Les poules n’ont pas besoin du coq pour produire des œufs : il en naît sans cesse de la grappe commune de l’ovaire, lesquels, indépendamment de toute communication avec le mâle, peuvent y grossir, et en grossissant acquièrent leur maturité, se détachent de leur calice et de leur pédicule, parcourent l’oviductus dans toute sa longueur, chemin faisant s’assimilent par une force qui leur est propre la lymphe dont la cavité de cet oviductus est remplie, en composent leur blanc, leurs membranes, leurs coquilles, et ne restent dans ce viscère que jusqu’à ce que ses fibres élastiques et sensibles étant gênées, irritées par la présence de ces corps devenus désormais des corps étrangers, entrent en contraction, et les poussent au dehors le gros bout le premier, selon Aristote.

Ces œufs sont tout ce que peut faire la nature prolifique de la femelle, seule et abandonnée à elle-même ; elle produit bien un corps organisé capable d’une sorte de vie, mais non un animal vivant semblable à sa mère, et capable lui-même de produire d’autres animaux semblables à lui ; il faut pour cela le concours du coq et le mélange intime des liqueurs séminales des deux sexes ; mais lorsqu’une fois ce mélange a eu lieu, les effets en sont durables.

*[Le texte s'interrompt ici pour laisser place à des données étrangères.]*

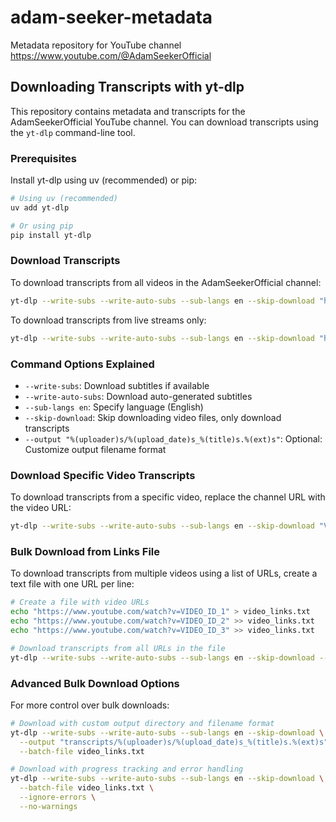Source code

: # adam-seeker-metadata
Metadata repository for YouTube channel https://www.youtube.com/@AdamSeekerOfficial

## Downloading Transcripts with yt-dlp

This repository contains metadata and transcripts for the AdamSeekerOfficial YouTube channel. You can download transcripts using the `yt-dlp` command-line tool.

### Prerequisites

Install yt-dlp using uv (recommended) or pip:
```bash
# Using uv (recommended)
uv add yt-dlp

# Or using pip
pip install yt-dlp
```

### Download Transcripts

To download transcripts from all videos in the AdamSeekerOfficial channel:

```bash
yt-dlp --write-subs --write-auto-subs --sub-langs en --skip-download "https://www.youtube.com/@AdamSeekerOfficial/videos"
```

To download transcripts from live streams only:

```bash
yt-dlp --write-subs --write-auto-subs --sub-langs en --skip-download "https://www.youtube.com/@AdamSeekerOfficial/streams"
```

### Command Options Explained

- `--write-subs`: Download subtitles if available
- `--write-auto-subs`: Download auto-generated subtitles
- `--sub-langs en`: Specify language (English)
- `--skip-download`: Skip downloading video files, only download transcripts
- `--output "%(uploader)s/%(upload_date)s_%(title)s.%(ext)s"`: Optional: Customize output filename format

### Download Specific Video Transcripts

To download transcripts from a specific video, replace the channel URL with the video URL:

```bash
yt-dlp --write-subs --write-auto-subs --sub-langs en --skip-download "VIDEO_URL"
```

### Bulk Download from Links File

To download transcripts from multiple videos using a list of URLs, create a text file with one URL per line:

```bash
# Create a file with video URLs
echo "https://www.youtube.com/watch?v=VIDEO_ID_1" > video_links.txt
echo "https://www.youtube.com/watch?v=VIDEO_ID_2" >> video_links.txt
echo "https://www.youtube.com/watch?v=VIDEO_ID_3" >> video_links.txt

# Download transcripts from all URLs in the file
yt-dlp --write-subs --write-auto-subs --sub-langs en --skip-download --batch-file video_links.txt
```

### Advanced Bulk Download Options

For more control over bulk downloads:

```bash
# Download with custom output directory and filename format
yt-dlp --write-subs --write-auto-subs --sub-langs en --skip-download \
  --output "transcripts/%(uploader)s/%(upload_date)s_%(title)s.%(ext)s" \
  --batch-file video_links.txt

# Download with progress tracking and error handling
yt-dlp --write-subs --write-auto-subs --sub-langs en --skip-download \
  --batch-file video_links.txt \
  --ignore-errors \
  --no-warnings
```

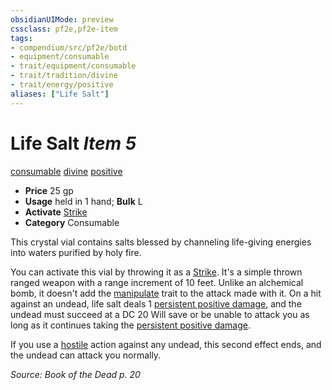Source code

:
 ```yaml
---
obsidianUIMode: preview
cssclass: pf2e,pf2e-item
tags:
- compendium/src/pf2e/botd
- equipment/consumable
- trait/equipment/consumable
- trait/tradition/divine
- trait/energy/positive
aliases: ["Life Salt"]
---
```

# Life Salt *Item 5*  
[consumable](consumable.md)  [divine](divine.md)  [positive](positive.md)  

- **Price** 25 gp
- **Usage** held in 1 hand; **Bulk** L
- **Activate** [Strike](strike.md)
- **Category** Consumable

This crystal vial contains salts blessed by channeling life-giving energies into waters purified by holy fire.

You can activate this vial by throwing it as a [Strike](strike.md). It's a simple thrown ranged weapon with a range increment of 10 feet. Unlike an alchemical bomb, it doesn't add the [manipulate](manipulate.md) trait to the attack made with it. On a hit against an undead, life salt deals 1 [persistent positive damage](conditions.md#Persistent%20Damage), and the undead must succeed at a DC 20 Will save or be unable to attack you as long as it continues taking the [persistent positive damage](conditions.md#Persistent%20Damage).

If you use a [hostile](conditions.md#Hostile) action against any undead, this second effect ends, and the undead can attack you normally.

*Source: Book of the Dead p. 20*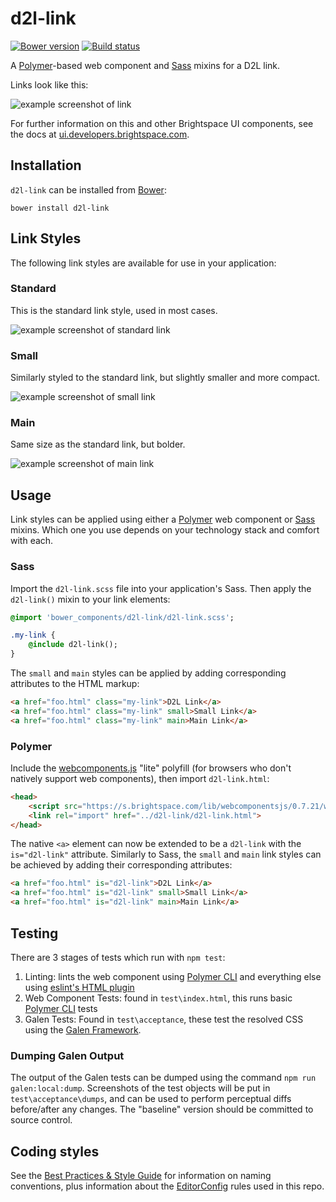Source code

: # d2l-link
[![Bower version][bower-image]][bower-url]
[![Build status][ci-image]][ci-url]

A [Polymer](https://www.polymer-project.org/1.0/)-based web component and [Sass](http://sass-lang.com/) mixins for a D2L link.

Links look like this:

![example screenshot of link](/screenshots/overview.png?raw=true)

For further information on this and other Brightspace UI components, see the docs at [ui.developers.brightspace.com](http://ui.developers.brightspace.com/).

## Installation

`d2l-link` can be installed from [Bower][bower-url]:
```shell
bower install d2l-link
```

## Link Styles

The following link styles are available for use in your application:

### Standard

This is the standard link style, used in most cases.

![example screenshot of standard link](/screenshots/standard.png?raw=true)

### Small

Similarly styled to the standard link, but slightly smaller and more compact.

![example screenshot of small link](/screenshots/small.png?raw=true)

### Main

Same size as the standard link, but bolder.

![example screenshot of main link](/screenshots/main.png?raw=true)

## Usage

Link styles can be applied using either a [Polymer](https://www.polymer-project.org/1.0/) web component or [Sass](http://sass-lang.com/) mixins. Which one you use depends on your technology stack and comfort with each.

### Sass

Import the `d2l-link.scss` file into your application's Sass. Then apply the `d2l-link()` mixin to your link elements:

```sass
@import 'bower_components/d2l-link/d2l-link.scss';

.my-link {
	@include d2l-link();
}
```

The `small` and `main` styles can be applied by adding corresponding attributes to the HTML markup:

```html
<a href="foo.html" class="my-link">D2L Link</a>
<a href="foo.html" class="my-link" small>Small Link</a>
<a href="foo.html" class="my-link" main>Main Link</a>
```

### Polymer

Include the [webcomponents.js](http://webcomponents.org/polyfills/) "lite" polyfill (for browsers who don't natively support web components), then import `d2l-link.html`:

```html
<head>
	<script src="https://s.brightspace.com/lib/webcomponentsjs/0.7.21/webcomponents-lite.min.js"></script>
	<link rel="import" href="../d2l-link/d2l-link.html">
</head>
```

The native `<a>` element can now be extended to be a `d2l-link` with the `is="d2l-link"` attribute. Similarly to Sass, the `small` and `main` link styles can be achieved by adding their corresponding attributes:

```html
<a href="foo.html" is="d2l-link">D2L Link</a>
<a href="foo.html" is="d2l-link" small>Small Link</a>
<a href="foo.html" is="d2l-link" main>Main Link</a>
```

## Testing

There are 3 stages of tests which run with `npm test`:

1. Linting: lints the web component using [Polymer CLI](https://www.polymer-project.org/2.0/docs/tools/polymer-cli#lint) and everything else using [eslint's HTML plugin](https://www.npmjs.com/package/eslint-plugin-html)
2. Web Component Tests: found in `test\index.html`, this runs basic [Polymer CLI](https://www.polymer-project.org/2.0/docs/tools/polymer-cli#tests) tests
3. Galen Tests: Found in `test\acceptance`, these test the resolved CSS using the [Galen Framework](http://galenframework.com/).

### Dumping Galen Output

The output of the Galen tests can be dumped using the command `npm run galen:local:dump`. Screenshots of the test objects will be put in `test\acceptance\dumps`, and can be used to perform perceptual diffs before/after any changes. The  "baseline" version should be committed to source control.

## Coding styles

See the [Best Practices & Style Guide](https://github.com/Brightspace/valence-ui-docs/wiki/Best-Practices-&-Style-Guide) for information on naming conventions, plus information about the [EditorConfig](http://editorconfig.org) rules used in this repo.

[bower-url]: http://bower.io/search/?q=d2l-link
[bower-image]: https://img.shields.io/bower/v/d2l-link.svg
[ci-image]: https://travis-ci.org/BrightspaceUI/link.svg?branch=master
[ci-url]: https://travis-ci.org/BrightspaceUI/link
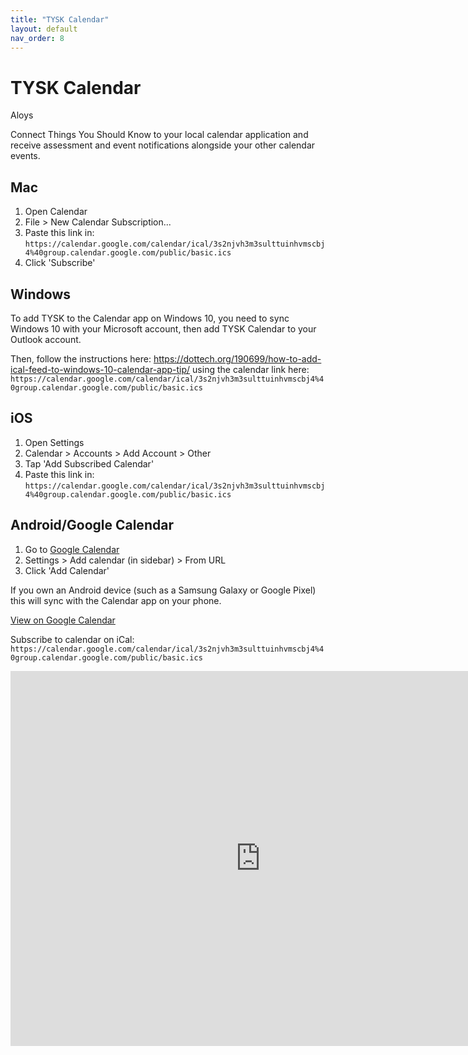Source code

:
 ```yaml
---
title: "TYSK Calendar"
layout: default
nav_order: 8
---
```


# TYSK Calendar

<label class="label label-blue">Aloys</label>

Connect Things You Should Know to your local calendar application and receive assessment and event notifications alongside your other calendar events. 

## Mac

1. Open Calendar
2. File > New Calendar Subscription...
3. Paste this link in: `https://calendar.google.com/calendar/ical/3s2njvh3m3sulttuinhvmscbj4%40group.calendar.google.com/public/basic.ics`
4. Click 'Subscribe'

## Windows

To add TYSK to the Calendar app on Windows 10, you need to sync Windows 10 with your Microsoft account, then add TYSK Calendar to your Outlook account. 

Then, follow the instructions here: https://dottech.org/190699/how-to-add-ical-feed-to-windows-10-calendar-app-tip/ using the calendar link here: `https://calendar.google.com/calendar/ical/3s2njvh3m3sulttuinhvmscbj4%40group.calendar.google.com/public/basic.ics`

## iOS

1. Open Settings
2. Calendar > Accounts > Add Account > Other
3. Tap 'Add Subscribed Calendar'
4. Paste this link in: `https://calendar.google.com/calendar/ical/3s2njvh3m3sulttuinhvmscbj4%40group.calendar.google.com/public/basic.ics`

## Android/Google Calendar

1. Go to [Google Calendar](https://calendar.google.com)
2. Settings > Add calendar (in sidebar) > From URL
3. Click 'Add Calendar'

If you own an Android device (such as a Samsung Galaxy or Google Pixel) this will sync with the Calendar app on your phone.

[View on Google Calendar](https://calendar.google.com/calendar?cid=M3Mybmp2aDNtM3N1bHR0dWluaHZtc2NiajRAZ3JvdXAuY2FsZW5kYXIuZ29vZ2xlLmNvbQ)

Subscribe to calendar on iCal: `https://calendar.google.com/calendar/ical/3s2njvh3m3sulttuinhvmscbj4%40group.calendar.google.com/public/basic.ics`

<iframe src="https://calendar.google.com/calendar/embed?src=3s2njvh3m3sulttuinhvmscbj4%40group.calendar.google.com&ctz=Australia%2FSydney" style="border: 0" width="800" height="600" frameborder="0" scrolling="no"></iframe>
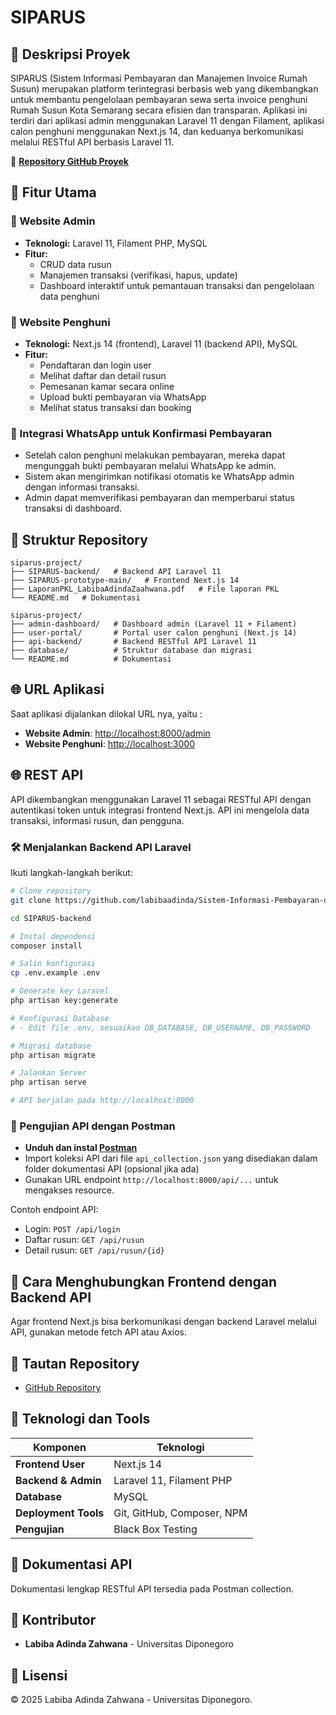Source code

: # SIPARUS

## 📌 Deskripsi Proyek
SIPARUS (Sistem Informasi Pembayaran dan Manajemen Invoice Rumah Susun) merupakan platform terintegrasi berbasis web yang dikembangkan untuk membantu pengelolaan pembayaran sewa serta invoice penghuni Rumah Susun Kota Semarang secara efisien dan transparan. Aplikasi ini terdiri dari aplikasi admin menggunakan Laravel 11 dengan Filament, aplikasi calon penghuni menggunakan Next.js 14, dan keduanya berkomunikasi melalui RESTful API berbasis Laravel 11.

📂 **[Repository GitHub Proyek](https://github.com/labibaadinda/Sistem-Informasi-Pembayaran-dan-Pengelolaan-Rusun-Kota-Semarang)**

## 🚀 Fitur Utama

### 🔹 Website Admin
- **Teknologi:** Laravel 11, Filament PHP, MySQL
- **Fitur:**
  - CRUD data rusun
  - Manajemen transaksi (verifikasi, hapus, update)
  - Dashboard interaktif untuk pemantauan transaksi dan pengelolaan data penghuni

### 🔹 Website Penghuni
- **Teknologi:** Next.js 14 (frontend), Laravel 11 (backend API), MySQL
- **Fitur:**
  - Pendaftaran dan login user
  - Melihat daftar dan detail rusun
  - Pemesanan kamar secara online
  - Upload bukti pembayaran via WhatsApp
  - Melihat status transaksi dan booking

### 🔹 Integrasi WhatsApp untuk Konfirmasi Pembayaran
- Setelah calon penghuni melakukan pembayaran, mereka dapat mengunggah bukti pembayaran melalui WhatsApp ke admin.
- Sistem akan mengirimkan notifikasi otomatis ke WhatsApp admin dengan informasi transaksi.
- Admin dapat memverifikasi pembayaran dan memperbarui status transaksi di dashboard.

## 📂 Struktur Repository
```
siparus-project/
├── SIPARUS-backend/   # Backend API Laravel 11
├── SIPARUS-prototype-main/   # Frontend Next.js 14
├── LaporanPKL_LabibaAdindaZaahwana.pdf   # File laporan PKL
└── README.md   # Dokumentasi
```
```
siparus-project/
├── admin-dashboard/   # Dashboard admin (Laravel 11 + Filament)
├── user-portal/       # Portal user calon penghuni (Next.js 14)
├── api-backend/       # Backend RESTful API Laravel 11
├── database/          # Struktur database dan migrasi
└── README.md          # Dokumentasi
```

## 🌐 URL Aplikasi
Saat aplikasi dijalankan dilokal URL nya, yaitu : 
- **Website Admin**: [http://localhost:8000/admin](http://localhost:8000/admin)
- **Website Penghuni**: [http://localhost:3000](http://localhost:3000)

## 🌐 REST API
API dikembangkan menggunakan Laravel 11 sebagai RESTful API dengan autentikasi token untuk integrasi frontend Next.js. API ini mengelola data transaksi, informasi rusun, dan pengguna.

### 🛠 Menjalankan Backend API Laravel

Ikuti langkah-langkah berikut:

```bash
# Clone repository
git clone https://github.com/labibaadinda/Sistem-Informasi-Pembayaran-dan-Pengelolaan-Rusun-Kota-Semarang.git

cd SIPARUS-backend

# Instal dependensi
composer install

# Salin konfigurasi
cp .env.example .env

# Generate key Laravel
php artisan key:generate

# Konfigurasi Database
# - Edit file .env, sesuaikan DB_DATABASE, DB_USERNAME, DB_PASSWORD

# Migrasi database
php artisan migrate

# Jalankan Server
php artisan serve

# API berjalan pada http://localhost:8000
```

### 🔎 Pengujian API dengan Postman

- **Unduh dan instal [Postman](https://www.postman.com/)**
- Import koleksi API dari file `api_collection.json` yang disediakan dalam folder dokumentasi API (opsional jika ada)
- Gunakan URL endpoint `http://localhost:8000/api/...` untuk mengakses resource.

Contoh endpoint API:
- Login: `POST /api/login`
- Daftar rusun: `GET /api/rusun`
- Detail rusun: `GET /api/rusun/{id}`

## 🔎 Cara Menghubungkan Frontend dengan Backend API

Agar frontend Next.js bisa berkomunikasi dengan backend Laravel melalui API, gunakan metode fetch API atau Axios.



## 🔗 Tautan Repository
- [GitHub Repository](https://github.com/labibaadinda/Sistem-Informasi-Pembayaran-dan-Pengelolaan-Rusun-Kota-Semarang)

## 🔗 Teknologi dan Tools
| Komponen             | Teknologi                              |
|----------------------|----------------------------------------|
| **Frontend User**    | Next.js 14                             |
| **Backend & Admin**  | Laravel 11, Filament PHP               |
| **Database**         | MySQL                                  |
| **Deployment Tools** | Git, GitHub, Composer, NPM             |
| **Pengujian**        | Black Box Testing                      |

## 📖 Dokumentasi API
Dokumentasi lengkap RESTful API tersedia pada Postman collection.

## 👥 Kontributor
- **Labiba Adinda Zahwana** - Universitas Diponegoro

## 📌 Lisensi
© 2025 Labiba Adinda Zahwana - Universitas Diponegoro.
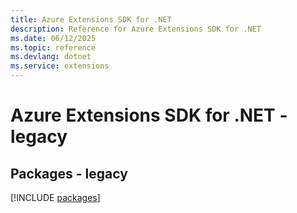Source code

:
 ```yaml
---
title: Azure Extensions SDK for .NET
description: Reference for Azure Extensions SDK for .NET
ms.date: 06/12/2025
ms.topic: reference
ms.devlang: dotnet
ms.service: extensions
---
```

# Azure Extensions SDK for .NET - legacy
## Packages - legacy
[!INCLUDE [packages](extensions-index.md)]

Harvey a observé que l’œuf d’une poule séparée du coq depuis vingt jours n’était pas moins fécond que ceux qu’elle avait pondus peu après l’accouplement, mais l’embryon qu’il contenait n’était pas plus avancé pour cela, et il ne fallait pas le tenir sous la poule moins de temps qu’aucun autre pour le faire éclore : preuve certaine que la chaleur seule ne suffit pas

  1. Cette page est très remarquable relativement à l’influence exercée par les conditions de la vie sur les caractères des animaux.